EXERCISE AIM: Give back every record that follows, exactly as written.
--- RECORDS Enclosed Below ---
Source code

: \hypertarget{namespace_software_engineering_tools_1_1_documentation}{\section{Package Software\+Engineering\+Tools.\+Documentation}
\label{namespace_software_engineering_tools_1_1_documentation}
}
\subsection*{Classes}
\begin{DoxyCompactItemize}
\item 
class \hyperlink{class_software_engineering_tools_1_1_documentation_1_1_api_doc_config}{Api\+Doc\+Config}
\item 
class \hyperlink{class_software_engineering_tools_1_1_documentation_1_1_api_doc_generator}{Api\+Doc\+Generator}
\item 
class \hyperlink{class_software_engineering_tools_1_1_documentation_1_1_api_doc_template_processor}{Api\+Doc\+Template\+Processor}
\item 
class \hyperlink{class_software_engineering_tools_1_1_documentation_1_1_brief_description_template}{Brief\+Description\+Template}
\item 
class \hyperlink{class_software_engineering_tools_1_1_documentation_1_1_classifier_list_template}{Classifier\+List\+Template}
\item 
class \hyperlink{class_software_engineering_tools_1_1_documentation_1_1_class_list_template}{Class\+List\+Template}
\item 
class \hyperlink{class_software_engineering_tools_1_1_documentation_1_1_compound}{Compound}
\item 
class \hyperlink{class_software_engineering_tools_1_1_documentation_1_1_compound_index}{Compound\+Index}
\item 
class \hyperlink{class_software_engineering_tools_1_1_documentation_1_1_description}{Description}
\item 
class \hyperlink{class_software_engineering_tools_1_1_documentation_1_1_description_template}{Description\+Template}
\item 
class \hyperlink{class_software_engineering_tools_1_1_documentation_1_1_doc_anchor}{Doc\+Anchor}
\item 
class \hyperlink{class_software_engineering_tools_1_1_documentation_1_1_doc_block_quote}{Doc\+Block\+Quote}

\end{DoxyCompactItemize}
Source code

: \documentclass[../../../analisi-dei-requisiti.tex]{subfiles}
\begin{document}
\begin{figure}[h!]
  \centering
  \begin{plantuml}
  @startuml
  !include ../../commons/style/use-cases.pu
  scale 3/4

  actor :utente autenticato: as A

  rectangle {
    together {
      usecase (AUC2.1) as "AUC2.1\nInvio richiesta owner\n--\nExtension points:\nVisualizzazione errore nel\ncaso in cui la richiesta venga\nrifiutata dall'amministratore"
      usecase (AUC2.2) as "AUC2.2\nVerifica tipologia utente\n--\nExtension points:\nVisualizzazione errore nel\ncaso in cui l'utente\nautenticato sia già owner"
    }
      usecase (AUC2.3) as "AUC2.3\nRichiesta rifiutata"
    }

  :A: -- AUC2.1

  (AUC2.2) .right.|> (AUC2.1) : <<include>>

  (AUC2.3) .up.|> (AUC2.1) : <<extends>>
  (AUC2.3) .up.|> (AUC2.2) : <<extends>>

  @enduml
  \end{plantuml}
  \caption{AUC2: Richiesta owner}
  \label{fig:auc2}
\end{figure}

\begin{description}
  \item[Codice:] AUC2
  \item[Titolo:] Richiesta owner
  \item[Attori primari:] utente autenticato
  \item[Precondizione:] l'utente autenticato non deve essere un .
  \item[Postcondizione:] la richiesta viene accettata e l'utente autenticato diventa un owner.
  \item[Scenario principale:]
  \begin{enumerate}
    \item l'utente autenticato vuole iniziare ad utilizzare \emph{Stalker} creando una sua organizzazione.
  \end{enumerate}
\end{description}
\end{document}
--- End of Enclosed RECORDS ---
WRITTEN REPLY:
Source code

: \hypertarget{namespace_software_engineering_tools_1_1_documentation}{\section{Package Software\+Engineering\+Tools.\+Documentation}
\label{namespace_software_engineering_tools_1_1_documentation}
}
\subsection*{Classes}
\begin{DoxyCompactItemize}
\item 
class \hyperlink{class_software_engineering_tools_1_1_documentation_1_1_api_doc_config}{Api\+Doc\+Config}
\item 
class \hyperlink{class_software_engineering_tools_1_1_documentation_1_1_api_doc_generator}{Api\+Doc\+Generator}
\item 
class \hyperlink{class_software_engineering_tools_1_1_documentation_1_1_api_doc_template_processor}{Api\+Doc\+Template\+Processor}
\item 
class \hyperlink{class_software_engineering_tools_1_1_documentation_1_1_brief_description_template}{Brief\+Description\+Template}
\item 
class \hyperlink{class_software_engineering_tools_1_1_documentation_1_1_classifier_list_template}{Classifier\+List\+Template}
\item 
class \hyperlink{class_software_engineering_tools_1_1_documentation_1_1_class_list_template}{Class\+List\+Template}
\item 
class \hyperlink{class_software_engineering_tools_1_1_documentation_1_1_compound}{Compound}
\item 
class \hyperlink{class_software_engineering_tools_1_1_documentation_1_1_compound_index}{Compound\+Index}
\item 
class \hyperlink{class_software_engineering_tools_1_1_documentation_1_1_description}{Description}
\item 
class \hyperlink{class_software_engineering_tools_1_1_documentation_1_1_description_template}{Description\+Template}
\item 
class \hyperlink{class_software_engineering_tools_1_1_documentation_1_1_doc_anchor}{Doc\+Anchor}
\item 
class \hyperlink{class_software_engineering_tools_1_1_documentation_1_1_doc_block_quote}{Doc\+Block\+Quote}

\end{DoxyCompactItemize}
Source code

: \documentclass[../../../analisi-dei-requisiti.tex]{subfiles}
\begin{document}
\begin{figure}[h!]
  \centering
  \begin{plantuml}
  @startuml
  !include ../../commons/style/use-cases.pu
  scale 3/4

  actor :utente autenticato: as A

  rectangle {
    together {
      usecase (AUC2.1) as "AUC2.1\nInvio richiesta owner\n--\nExtension points:\nVisualizzazione errore nel\ncaso in cui la richiesta venga\nrifiutata dall'amministratore"
      usecase (AUC2.2) as "AUC2.2\nVerifica tipologia utente\n--\nExtension points:\nVisualizzazione errore nel\ncaso in cui l'utente\nautenticato sia già owner"
    }
      usecase (AUC2.3) as "AUC2.3\nRichiesta rifiutata"
    }

  :A: -- AUC2.1

  (AUC2.2) .right.|> (AUC2.1) : <<include>>

  (AUC2.3) .up.|> (AUC2.1) : <<extends>>
  (AUC2.3) .up.|> (AUC2.2) : <<extends>>

  @enduml
  \end{plantuml}
  \caption{AUC2: Richiesta owner}
  \label{fig:auc2}
\end{figure}

\begin{description}
  \item[Codice:] AUC2
  \item[Titolo:] Richiesta owner
  \item[Attori primari:] utente autenticato
  \item[Precondizione:] l'utente autenticato non deve essere un .
  \item[Postcondizione:] la richiesta viene accettata e l'utente autenticato diventa un owner.
  \item[Scenario principale:]
  \begin{enumerate}
    \item l'utente autenticato vuole iniziare ad utilizzare \emph{Stalker} creando una sua organizzazione.
  \end{enumerate}
\end{description}
\end{document}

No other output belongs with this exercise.